Abstract: This paper provides an open implementation and an experimental evaluation of an adaptive partitioning approach for scheduling real-time tasks on symmetric multicore systems. The proposed technique is based on combining partitioned EDF scheduling with an adaptive migration policy that moves tasks across processors only when strictly needed to respect their temporal constraints. The implementation of the technique within the Linux kernel, via modifications to the SCHED_DEADLINE code base, is presented. An extensive experimentation-has been conducted by applying the technique on a real multi-core platform with several randomly generated synthetic task sets. The obtained experimental results highlight that the approach exhibits a promising performance to schedule real-time workloads on a real system, with a greatly reduced number of migrations compared to the original global EDF available in SCHED_DEADLINE.

Handling Communication Dropouts in an Artificial Hormone and DNA System

Abstract: Embedded systems are growing very complex because of the increasing chip integration density and larger number of chips in distributed applications and demanding application fields.
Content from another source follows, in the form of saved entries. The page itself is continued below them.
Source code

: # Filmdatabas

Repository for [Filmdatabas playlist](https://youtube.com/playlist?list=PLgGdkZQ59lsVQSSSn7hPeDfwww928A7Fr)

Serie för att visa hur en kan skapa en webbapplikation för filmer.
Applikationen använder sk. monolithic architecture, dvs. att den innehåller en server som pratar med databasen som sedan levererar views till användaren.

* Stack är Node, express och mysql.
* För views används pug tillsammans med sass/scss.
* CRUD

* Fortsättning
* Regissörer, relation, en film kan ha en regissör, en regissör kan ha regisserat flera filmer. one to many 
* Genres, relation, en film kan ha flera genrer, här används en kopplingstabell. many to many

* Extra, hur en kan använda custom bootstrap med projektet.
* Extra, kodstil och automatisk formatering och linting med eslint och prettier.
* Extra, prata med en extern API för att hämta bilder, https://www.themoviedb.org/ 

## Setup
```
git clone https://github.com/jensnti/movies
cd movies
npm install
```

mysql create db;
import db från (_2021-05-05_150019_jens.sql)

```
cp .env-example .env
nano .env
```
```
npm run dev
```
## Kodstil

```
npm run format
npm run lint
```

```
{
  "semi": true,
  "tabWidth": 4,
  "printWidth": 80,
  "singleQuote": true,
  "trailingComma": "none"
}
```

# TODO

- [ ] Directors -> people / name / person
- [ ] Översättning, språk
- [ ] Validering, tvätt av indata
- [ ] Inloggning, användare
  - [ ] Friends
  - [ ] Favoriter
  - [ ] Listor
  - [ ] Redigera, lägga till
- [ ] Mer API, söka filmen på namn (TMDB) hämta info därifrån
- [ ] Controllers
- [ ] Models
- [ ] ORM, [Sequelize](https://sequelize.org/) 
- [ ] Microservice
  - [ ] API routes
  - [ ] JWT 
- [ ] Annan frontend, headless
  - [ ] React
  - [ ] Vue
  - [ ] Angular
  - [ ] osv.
Bio-inspired techniques like self-organization are a key feature to handle this increasing complexity. The artificial hormone system (AHS) and the artificial DNA (ADNA) are exploiting such principles to enable self-organizing, self-building and self-healing distributed embedded real-time systems. The ADNA represents the building plan for the system stored in each node of the distributed structure. The AHS manages the decentralized allocation of the components (tasks) of the building plan to the nodes. Overall, a flexible and robust system is created. However, the AHS/ADNA system is vulnerable to communication dropouts between the nodes. If such dropouts last long enough, the system structure is disturbed by spurious multiple assignment of tasks. This causes conflicts in the data output of these tasks. This paper presents an approach to recover from such dropouts. We propose two recovery measures to detect such situations and to quickly remove the spurious tasks and to prevent output conflicts. The evaluation shows the effectiveness of these measures at the example of a self-balancing robot vehicle.
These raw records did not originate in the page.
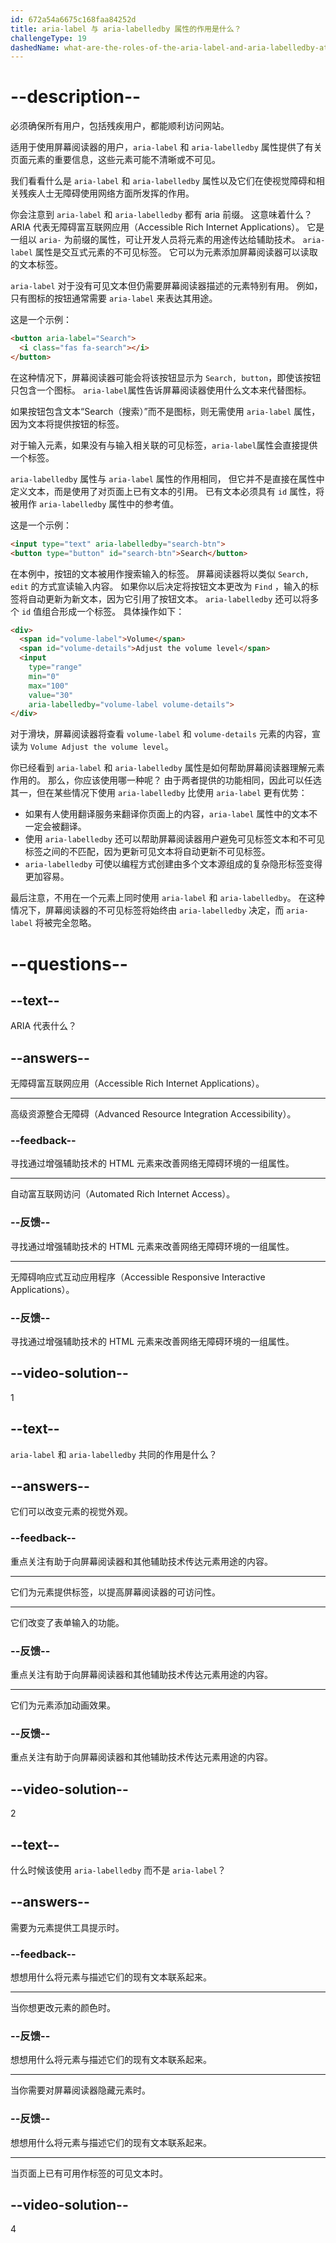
 ```yaml
---
id: 672a54a6675c168faa84252d
title: aria-label 与 aria-labelledby 属性的作用是什么？
challengeType: 19
dashedName: what-are-the-roles-of-the-aria-label-and-aria-labelledby-attributes
---
```


# --description--

必须确保所有用户，包括残疾用户，都能顺利访问网站。

适用于使用屏幕阅读器的用户，`aria-label` 和 `aria-labelledby` 属性提供了有关页面元素的重要信息，这些元素可能不清晰或不可见。

我们看看什么是 `aria-label` 和 `aria-labelledby` 属性以及它们在使视觉障碍和相关残疾人士无障碍使用网络方面所发挥的作用。

你会注意到 `aria-label` 和 `aria-labelledby` 都有 aria 前缀。 这意味着什么？ ARIA 代表无障碍富互联网应用（Accessible Rich Internet Applications）。 它是一组以 `aria-` 为前缀的属性，可让开发人员将元素的用途传达给辅助技术。 `aria-label` 属性是交互式元素的不可见标签。 它可以为元素添加屏幕阅读器可以读取的文本标签。

`aria-label` 对于没有可见文本但仍需要屏幕阅读器描述的元素特别有用。 例如，只有图标的按钮通常需要 `aria-label` 来表达其用途。

这是一个示例：

```html
<button aria-label="Search">
  <i class="fas fa-search"></i>
</button>
```

在这种情况下，屏幕阅读器可能会将该按钮显示为 `Search, button`，即使该按钮只包含一个图标。 `aria-label`属性告诉屏幕阅读器使用什么文本来代替图标。

如果按钮包含文本“Search（搜索）”而不是图标，则无需使用 `aria-label` 属性，因为文本将提供按钮的标签。

对于输入元素，如果没有与输入相关联的可见标签，`aria-label`属性会直接提供一个标签。

`aria-labelledby` 属性与 `aria-label` 属性的作用相同， 但它并不是直接在属性中定义文本，而是使用了对页面上已有文本的引用。 已有文本必须具有 `id` 属性，将被用作 `aria-labelledby` 属性中的参考值。

这是一个示例：

```html
<input type="text" aria-labelledby="search-btn">
<button type="button" id="search-btn">Search</button>
```

在本例中，按钮的文本被用作搜索输入的标签。 屏幕阅读器将以类似 `Search, edit` 的方式宣读输入内容。 如果你以后决定将按钮文本更改为 `Find` ，输入的标签将自动更新为新文本，因为它引用了按钮文本。 `aria-labelledby` 还可以将多个 `id` 值组合形成一个标签。 具体操作如下：

```html
<div>
  <span id="volume-label">Volume</span>
  <span id="volume-details">Adjust the volume level</span>
  <input
    type="range"
    min="0"
    max="100"
    value="30"
    aria-labelledby="volume-label volume-details">
</div>
```

对于滑块，屏幕阅读器将查看 `volume-label` 和 `volume-details` 元素的内容，宣读为 `Volume Adjust the volume level`。

你已经看到 `aria-label` 和 `aria-labelledby` 属性是如何帮助屏幕阅读器理解元素作用的。 那么，你应该使用哪一种呢？ 由于两者提供的功能相同，因此可以任选其一，但在某些情况下使用 `aria-labelledby` 比使用 `aria-label` 更有优势：

- 如果有人使用翻译服务来翻译你页面上的内容，`aria-label` 属性中的文本不一定会被翻译。
- 使用 `aria-labelledby` 还可以帮助屏幕阅读器用户避免可见标签文本和不可见标签之间的不匹配，因为更新可见文本将自动更新不可见标签。
- `aria-labelledby` 可使以编程方式创建由多个文本源组成的复杂隐形标签变得更加容易。

最后注意，不用在一个元素上同时使用 `aria-label` 和 `aria-labelledby`。 在这种情况下，屏幕阅读器的不可见标签将始终由 `aria-labelledby` 决定，而 `aria-label` 将被完全忽略。

# --questions--

## --text--

ARIA 代表什么？

## --answers--

无障碍富互联网应用（Accessible Rich Internet Applications）。

---

高级资源整合无障碍（Advanced Resource Integration Accessibility）。

### --feedback--

寻找通过增强辅助技术的 HTML 元素来改善网络无障碍环境的一组属性。

---

自动富互联网访问（Automated Rich Internet Access）。

### --反馈--

寻找通过增强辅助技术的 HTML 元素来改善网络无障碍环境的一组属性。

---

无障碍响应式互动应用程序（Accessible Responsive Interactive Applications）。

### --反馈--

寻找通过增强辅助技术的 HTML 元素来改善网络无障碍环境的一组属性。

## --video-solution--

1

## --text--

`aria-label` 和 `aria-labelledby` 共同的作用是什么？

## --answers--

它们可以改变元素的视觉外观。

### --feedback--

重点关注有助于向屏幕阅读器和其他辅助技术传达元素用途的内容。

---

它们为元素提供标签，以提高屏幕阅读器的可访问性。

---

它们改变了表单输入的功能。

### --反馈--

重点关注有助于向屏幕阅读器和其他辅助技术传达元素用途的内容。

---

它们为元素添加动画效果。

### --反馈--

重点关注有助于向屏幕阅读器和其他辅助技术传达元素用途的内容。

## --video-solution--

2

## --text--

什么时候该使用 `aria-labelledby` 而不是 `aria-label`？

## --answers--

需要为元素提供工具提示时。

### --feedback--

想想用什么将元素与描述它们的现有文本联系起来。

---

当你想更改元素的颜色时。

### --反馈--

想想用什么将元素与描述它们的现有文本联系起来。

---

当你需要对屏幕阅读器隐藏元素时。

### --反馈--

想想用什么将元素与描述它们的现有文本联系起来。

---

当页面上已有可用作标签的可见文本时。

## --video-solution--

4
A Processor Extension for Time-Predictable Code Execution

Abstract: In this paper, we present an instruction filter, a simple architecture extension that adds support for fully predicated execution to existing processor cores that do not natively support it. This makes single-path code execution and hence high quality and easily derivable worst-case execution time (WCET) information available for a wide range of processors. We have implemented the single-path instruction filter for two processors and evaluated it on the TACLe benchmark collection. The results demonstrate that despite the seeming inefficiency of single-path code, our method does not substantially increase the WCET. Therefore, running single-path code on processors with our instruction filter represents a competitive method for time-predictable code execution.